Il s'agit d'un questionnement de l'artiste face à sa propre vie prise entre le réel et l'imaginaire. Charlotte Salomon en fait une double interrogation déséquilibrée par la préposition "ou". C'est un titre bancal à l'image de l'instabilité de l'époque. Il ne s'agit pas pour elle de faire un choix entre les deux termes, mais de rendre compte d'un aller-retour entre sa vie et l'interprétation artistique qu'elle en fait.
Charlotte Salomon remet, en effet, tout le fil de l'histoire familiale en perspective avec une scénographie théâtrale. Et elle décide d'occuper une place distanciée dans les évènements qu'elle rapporte : elle en est le metteur en scène.

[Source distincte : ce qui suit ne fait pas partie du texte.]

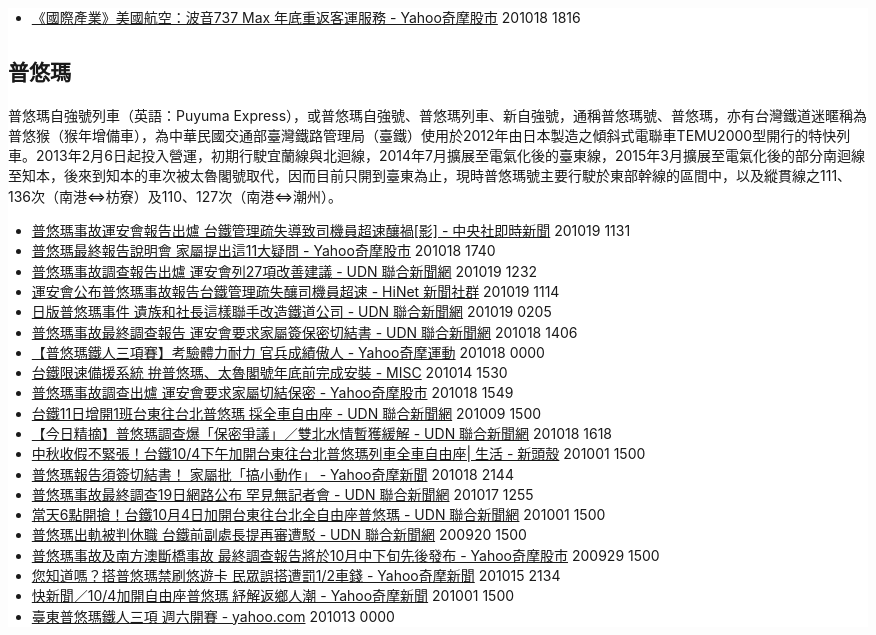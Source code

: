- [《國際產業》美國航空：波音737 Max 年底重返客運服務 - Yahoo奇摩股市](https://tw.stock.yahoo.com/news/%E5%9C%8B%E9%9A%9B%E7%94%A2%E6%A5%AD-%E7%BE%8E%E5%9C%8B%E8%88%AA%E7%A9%BA-%E6%B3%A2%E9%9F%B3737-max-%E5%B9%B4%E5%BA%95%E9%87%8D%E8%BF%94%E5%AE%A2%E9%81%8B%E6%9C%8D%E5%8B%99-011647041.html "《國際產業》美國航空：波音737 Max 年底重返客運服務 - Yahoo奇摩股市") 201018 1816

## 普悠瑪

普悠瑪自強號列車（英語：Puyuma Express），或普悠瑪自強號、普悠瑪列車、新自強號，通稱普悠瑪號、普悠瑪，亦有台灣鐵道迷暱稱為普悠猴（猴年增備車），為中華民國交通部臺灣鐵路管理局（臺鐵）使用於2012年由日本製造之傾斜式電聯車TEMU2000型開行的特快列車。2013年2月6日起投入營運，初期行駛宜蘭線與北迴線，2014年7月擴展至電氣化後的臺東線，2015年3月擴展至電氣化後的部分南迴線至知本，後來到知本的車次被太魯閣號取代，因而目前只開到臺東為止，現時普悠瑪號主要行駛於東部幹線的區間中，以及縱貫線之111、136次（南港⇔枋寮）及110、127次（南港⇔潮州）。
- [普悠瑪事故運安會報告出爐 台鐵管理疏失導致司機員超速釀禍[影] - 中央社即時新聞](https://www.cna.com.tw/news/firstnews/202010195004.aspx "普悠瑪事故運安會報告出爐 台鐵管理疏失導致司機員超速釀禍[影] - 中央社即時新聞") 201019 1131
- [普悠瑪最終報告說明會 家屬提出這11大疑問 - Yahoo奇摩股市](https://tw.stock.yahoo.com/news/%E6%99%AE%E6%82%A0%E7%91%AA%E6%9C%80%E7%B5%82%E5%A0%B1%E5%91%8A%E8%AA%AA%E6%98%8E%E6%9C%83-%E5%AE%B6%E5%B1%AC%E6%8F%90%E5%87%BA%E9%80%9911%E5%A4%A7%E7%96%91%E5%95%8F-094018411.html "普悠瑪最終報告說明會 家屬提出這11大疑問 - Yahoo奇摩股市") 201018 1740
- [普悠瑪事故調查報告出爐 運安會列27項改善建議 - UDN 聯合新聞網](https://udn.com/news/story/12556/4946555?from=udn-ch1_breaknews-1-0-news "普悠瑪事故調查報告出爐 運安會列27項改善建議 - UDN 聯合新聞網") 201019 1232
- [運安會公布普悠瑪事故報告台鐵管理疏失釀司機員超速 - HiNet 新聞社群](https://times.hinet.net/picNews/23087071 "運安會公布普悠瑪事故報告台鐵管理疏失釀司機員超速 - HiNet 新聞社群") 201019 1114
- [日版普悠瑪事件 遺族和社長這樣聯手改造鐵道公司 - UDN 聯合新聞網](https://udn.com/news/story/12556/4945985?from=udn-catebreaknews_ch2 "日版普悠瑪事件 遺族和社長這樣聯手改造鐵道公司 - UDN 聯合新聞網") 201019 0205
- [普悠瑪事故最終調查報告 運安會要求家屬簽保密切結書 - UDN 聯合新聞網](https://udn.com/news/story/7266/4944664?from=udn-catelistnews_ch2 "普悠瑪事故最終調查報告 運安會要求家屬簽保密切結書 - UDN 聯合新聞網") 201018 1406
- [【普悠瑪鐵人三項賽】考驗體力耐力 官兵成績傲人 - Yahoo奇摩運動](https://tw.sports.yahoo.com/news/%E6%99%AE%E6%82%A0%E7%91%AA%E9%90%B5%E4%BA%BA%E4%B8%89%E9%A0%85%E8%B3%BD-%E8%80%83%E9%A9%97%E9%AB%94%E5%8A%9B%E8%80%90%E5%8A%9B-%E5%AE%98%E5%85%B5%E6%88%90%E7%B8%BE%E5%82%B2%E4%BA%BA-160000157.html "【普悠瑪鐵人三項賽】考驗體力耐力 官兵成績傲人 - Yahoo奇摩運動") 201018 0000
- [台鐵限速備援系統 拚普悠瑪、太魯閣號年底前完成安裝 - MISC](https://udn.com/news/story/7241/4934937 "台鐵限速備援系統 拚普悠瑪、太魯閣號年底前完成安裝 - MISC") 201014 1530
- [普悠瑪事故調查出爐 運安會要求家屬切結保密 - Yahoo奇摩股市](https://tw.stock.yahoo.com/news/%E6%99%AE%E6%82%A0%E7%91%AA%E4%BA%8B%E6%95%85%E8%AA%BF%E6%9F%A5%E5%87%BA%E7%88%90-%E9%81%8B%E5%AE%89%E6%9C%83%E8%A6%81%E6%B1%82%E5%AE%B6%E5%B1%AC%E5%88%87%E7%B5%90%E4%BF%9D%E5%AF%86-074941068.html "普悠瑪事故調查出爐 運安會要求家屬切結保密 - Yahoo奇摩股市") 201018 1549
- [台鐵11日增開1班台東往台北普悠瑪 採全車自由座 - UDN 聯合新聞網](https://udn.com/news/story/7266/4922163 "台鐵11日增開1班台東往台北普悠瑪 採全車自由座 - UDN 聯合新聞網") 201009 1500
- [【今日精摘】普悠瑪調查爆「保密爭議」／雙北水情暫獲緩解 - UDN 聯合新聞網](http://vip.udn.com/vip/story/121160/4944961 "【今日精摘】普悠瑪調查爆「保密爭議」／雙北水情暫獲緩解 - UDN 聯合新聞網") 201018 1618
- [中秋收假不緊張！台鐵10/4下午加開台東往台北普悠瑪列車全車自由座| 生活 - 新頭殼](https://newtalk.tw/news/view/2020-10-01/473390 "中秋收假不緊張！台鐵10/4下午加開台東往台北普悠瑪列車全車自由座| 生活 - 新頭殼") 201001 1500
- [普悠瑪報告須簽切結書！ 家屬批「搞小動作」 - Yahoo奇摩新聞](https://tw.news.yahoo.com/%E6%99%AE%E6%82%A0%E7%91%AA%E5%A0%B1%E5%91%8A%E9%A0%88%E7%B0%BD%E5%88%87%E7%B5%90%E6%9B%B8-%E5%AE%B6%E5%B1%AC%E6%89%B9-%E6%90%9E%E5%B0%8F%E5%8B%95%E4%BD%9C-134439600.html "普悠瑪報告須簽切結書！ 家屬批「搞小動作」 - Yahoo奇摩新聞") 201018 2144
- [普悠瑪事故最終調查19日網路公布 罕見無記者會 - UDN 聯合新聞網](https://udn.com/news/story/7266/4942614?from=udn-ch1_breaknews-1-0-news "普悠瑪事故最終調查19日網路公布 罕見無記者會 - UDN 聯合新聞網") 201017 1255
- [當天6點開搶！台鐵10月4日加開台東往台北全自由座普悠瑪 - UDN 聯合新聞網](https://udn.com/news/story/11367/4903335 "當天6點開搶！台鐵10月4日加開台東往台北全自由座普悠瑪 - UDN 聯合新聞網") 201001 1500
- [普悠瑪出軌被判休職 台鐵前副處長提再審遭駁 - UDN 聯合新聞網](https://udn.com/news/story/7321/4874541 "普悠瑪出軌被判休職 台鐵前副處長提再審遭駁 - UDN 聯合新聞網") 200920 1500
- [普悠瑪事故及南方澳斷橋事故 最終調查報告將於10月中下旬先後發布 - Yahoo奇摩股市](https://tw.stock.yahoo.com/news/%E6%99%AE%E6%82%A0%E7%91%AA%E4%BA%8B%E6%95%85%E5%8F%8A%E5%8D%97%E6%96%B9%E6%BE%B3%E6%96%B7%E6%A9%8B%E4%BA%8B%E6%95%85-%E6%9C%80%E7%B5%82%E8%AA%BF%E6%9F%A5%E5%A0%B1%E5%91%8A%E5%B0%87%E6%96%BC10%E6%9C%88%E4%B8%AD%E4%B8%8B%E6%97%AC%E5%85%88%E5%BE%8C%E7%99%BC%E5%B8%83-025920646.html "普悠瑪事故及南方澳斷橋事故 最終調查報告將於10月中下旬先後發布 - Yahoo奇摩股市") 200929 1500
- [您知道嗎？搭普悠瑪禁刷悠遊卡 民眾誤搭遭罰1/2車錢 - Yahoo奇摩新聞](https://tw.news.yahoo.com/%E6%82%A8%E7%9F%A5%E9%81%93%E5%97%8E-%E6%90%AD%E6%99%AE%E6%82%A0%E7%91%AA%E7%A6%81%E5%88%B7%E6%82%A0%E9%81%8A%E5%8D%A1-%E6%B0%91%E7%9C%BE%E8%AA%A4%E6%90%AD%E9%81%AD%E7%BD%B01-2%E8%BB%8A%E9%8C%A2-133426884.html "您知道嗎？搭普悠瑪禁刷悠遊卡 民眾誤搭遭罰1/2車錢 - Yahoo奇摩新聞") 201015 2134
- [快新聞／10/4加開自由座普悠瑪 紓解返鄉人潮 - Yahoo奇摩新聞](https://tw.news.yahoo.com/%E5%BF%AB%E6%96%B0%E8%81%9E-10-4%E5%8A%A0%E9%96%8B%E8%87%AA%E7%94%B1%E5%BA%A7%E6%99%AE%E6%82%A0%E7%91%AA-%E7%B4%93%E8%A7%A3%E8%BF%94%E9%84%89%E4%BA%BA%E6%BD%AE-080137693.html "快新聞／10/4加開自由座普悠瑪 紓解返鄉人潮 - Yahoo奇摩新聞") 201001 1500
- [臺東普悠瑪鐵人三項 週六開賽 - yahoo.com](https://tw.sports.yahoo.com/news/%E8%87%BA%E6%9D%B1%E6%99%AE%E6%82%A0%E7%91%AA%E9%90%B5%E4%BA%BA%E4%B8%89%E9%A0%85-%E9%80%B1%E5%85%AD%E9%96%8B%E8%B3%BD-160000590.html "臺東普悠瑪鐵人三項 週六開賽 - yahoo.com") 201013 0000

On peut comprendre que cette œuvre soit un moyen pour elle de maîtriser une histoire tragique et que ce soit aussi un moyen de rompre avec ce déterminisme.
Plan de l'œuvre
Son œuvre se décompose en trois parties :
- La prise de pouvoir des nazis (les juifs qui occupaient des postes importants furent tous renvoyés) -> une planche particulière représente le père de Charlotte chassé de l’université (opération barrée avec une croix rouge),
- Des représentations de sa belle-mère, Paula, une cantatrice très belle et reconnue,
- Sa romance avec le professeur de chant de sa belle-mère,
Dans l’épilogue, Charlotte dessine notamment le suicide de sa grand-mère. Les derniers gouaches manquent de couleur, les formes sont plus contemporaines comme si elle se libérait complètement.